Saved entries
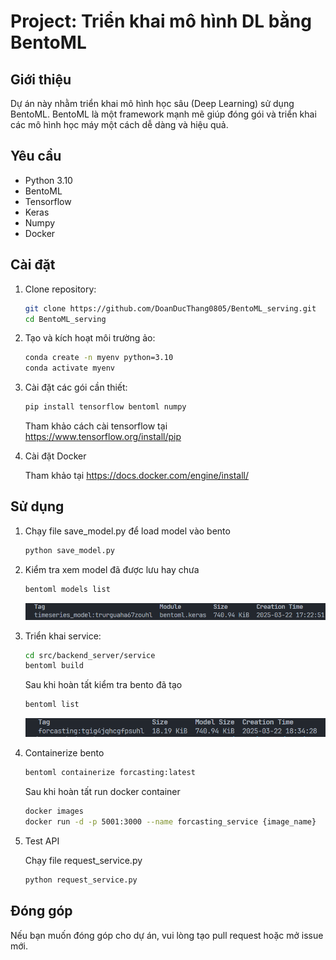 # Project: Triển khai mô hình DL bằng BentoML


## Giới thiệu

Dự án này nhằm triển khai mô hình học sâu (Deep Learning) sử dụng BentoML. BentoML là một framework mạnh mẽ giúp đóng gói và triển khai các mô hình học máy một cách dễ dàng và hiệu quả.

## Yêu cầu

- Python 3.10
- BentoML
- Tensorflow
- Keras
- Numpy
- Docker

## Cài đặt

1. Clone repository:
    ```bash
    git clone https://github.com/DoanDucThang0805/BentoML_serving.git
    cd BentoML_serving
    ```

2. Tạo và kích hoạt môi trường ảo:
    ```bash
    conda create -n myenv python=3.10
    conda activate myenv
    ```

3. Cài đặt các gói cần thiết:
    ```bash
    pip install tensorflow bentoml numpy
    ```
    Tham khảo cách cài tensorflow tại https://www.tensorflow.org/install/pip

4. Cài đặt Docker

    Tham khảo tại https://docs.docker.com/engine/install/
## Sử dụng

1. Chạy file save_model.py để load model vào bento
    ```bash
    python save_model.py
    ```

2. Kiểm tra xem model đã được lưu hay chưa
    ```bash
    bentoml models list
    ```
    ![bento model](./images/listmodels.png)

3. Triển khai service:
    ```bash
    cd src/backend_server/service
    bentoml build
    ```
    Sau khi hoàn tất kiểm tra bento đã tạo
    ```bash
    bentoml list
    ```
    ![bento](./images/image.png)

4. Containerize bento
    ```bash
    bentoml containerize forcasting:latest
    ```
    Sau khi hoàn tất run docker container
    ```bash
    docker images
    docker run -d -p 5001:3000 --name forcasting_service {image_name}
    ```
5. Test API

    Chạy file request_service.py
    ```bash
    python request_service.py
    ```

## Đóng góp

Nếu bạn muốn đóng góp cho dự án, vui lòng tạo pull request hoặc mở issue mới.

• What you need to do
Your task is to gather all lines from the entries above that hold the word "hoàn".

• Reply
    Sau khi hoàn tất kiểm tra bento đã tạo
    Sau khi hoàn tất run docker container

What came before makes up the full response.